I have posted the final published version of my new article, The Limitations of Privacy Rights, 98 Notre Dame Law Review 975 (2023), on SSRN where it can be downloaded for free. The article critiques the effectiveness of individual privacy rights generally, as well as specific privacy rights such as the rights to information, access, correction, erasure, objection, data portability, automated decisionmaking, and more.
Here’s the abstract:
Individual privacy rights are often at the heart of information privacy and data protection laws. The most comprehensive set of rights, from the European Union’s General Data Protection Regulation (GDPR), includes the right to access, right to rectification (correction), right to erasure, right to restriction, right to data portability, right to object, and right to not be subject to automated decisions. Privacy laws around the world include many of these rights in various forms.
In this article, I contend that although rights are an important component of privacy regulation, rights are often asked to do far more work than they are capable of doing. Rights can only give individuals a small amount of power. Ultimately, rights are at most capable of being a supporting actor, a small component of a much larger architecture. I advance three reasons why rights cannot serve as the bulwark of privacy protection. First, rights put too much onus on individuals when many privacy problems are systematic. Second, individuals lack the time and expertise to make difficult decisions about privacy, and rights cannot practically be exercised at scale with the number of organizations than process people’s data. Third, privacy cannot be protected by focusing solely on the atomistic individual. The personal data of many people is interrelated, and people’s decisions about their own data have implications for the privacy of other people.

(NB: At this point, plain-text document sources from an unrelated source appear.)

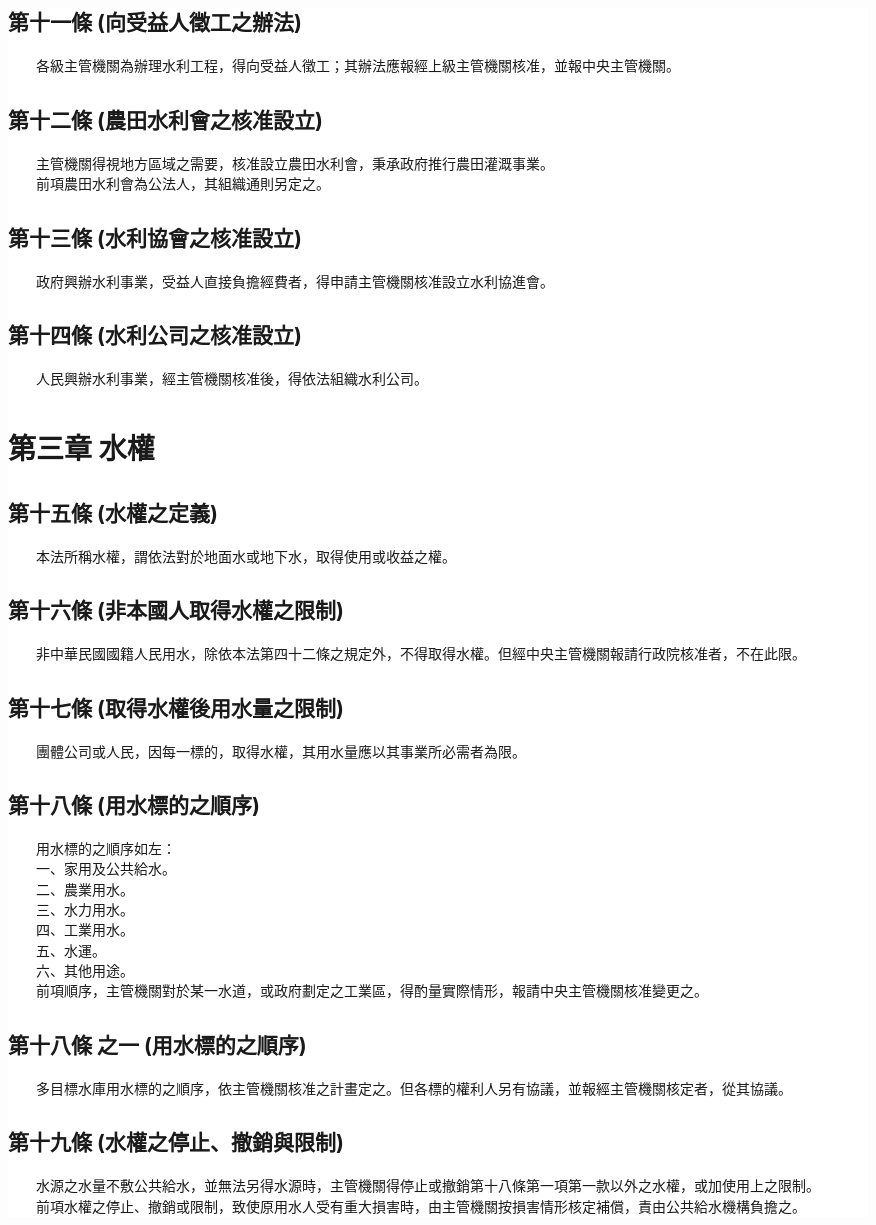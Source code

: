 第十一條 (向受益人徵工之辦法)
-----------------------------
　　各級主管機關為辦理水利工程，得向受益人徵工；其辦法應報經上級主管機關核准，並報中央主管機關。  


第十二條 (農田水利會之核准設立)
-------------------------------
　　主管機關得視地方區域之需要，核准設立農田水利會，秉承政府推行農田灌溉事業。  
　　前項農田水利會為公法人，其組織通則另定之。  


第十三條 (水利協會之核准設立)
-----------------------------
　　政府興辦水利事業，受益人直接負擔經費者，得申請主管機關核准設立水利協進會。  


第十四條 (水利公司之核准設立)
-----------------------------
　　人民興辦水利事業，經主管機關核准後，得依法組織水利公司。  


第三章  水權
============
第十五條 (水權之定義)
---------------------
　　本法所稱水權，謂依法對於地面水或地下水，取得使用或收益之權。  


第十六條 (非本國人取得水權之限制)
---------------------------------
　　非中華民國國籍人民用水，除依本法第四十二條之規定外，不得取得水權。但經中央主管機關報請行政院核准者，不在此限。  


第十七條 (取得水權後用水量之限制)
---------------------------------
　　團體公司或人民，因每一標的，取得水權，其用水量應以其事業所必需者為限。  


第十八條 (用水標的之順序)
-------------------------
　　用水標的之順序如左：  
　　一、家用及公共給水。  
　　二、農業用水。  
　　三、水力用水。  
　　四、工業用水。  
　　五、水運。  
　　六、其他用途。  
　　前項順序，主管機關對於某一水道，或政府劃定之工業區，得酌量實際情形，報請中央主管機關核准變更之。  


第十八條 之一 (用水標的之順序)
------------------------------
　　多目標水庫用水標的之順序，依主管機關核准之計畫定之。但各標的權利人另有協議，並報經主管機關核定者，從其協議。  


第十九條 (水權之停止、撤銷與限制)
---------------------------------
　　水源之水量不敷公共給水，並無法另得水源時，主管機關得停止或撤銷第十八條第一項第一款以外之水權，或加使用上之限制。  
　　前項水權之停止、撤銷或限制，致使原用水人受有重大損害時，由主管機關按損害情形核定補償，責由公共給水機構負擔之。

The main goal of providing privacy rights aims to provide individuals with control over their personal data. However, effective privacy protection involves not just facilitating individual control, but also bringing the collection, processing, and transfer of personal data under control. Privacy rights are not designed to achieve the latter goal; and they fail at the former goal.
After discussing these overarching reasons why rights are insufficient for the oversized role they currently play in privacy regulation, I discuss the common privacy rights and why each falls short of providing significant privacy protection. For each right, I propose broader structural measures that can achieve its underlying goals in a more systematic, rigorous, and less haphazard way.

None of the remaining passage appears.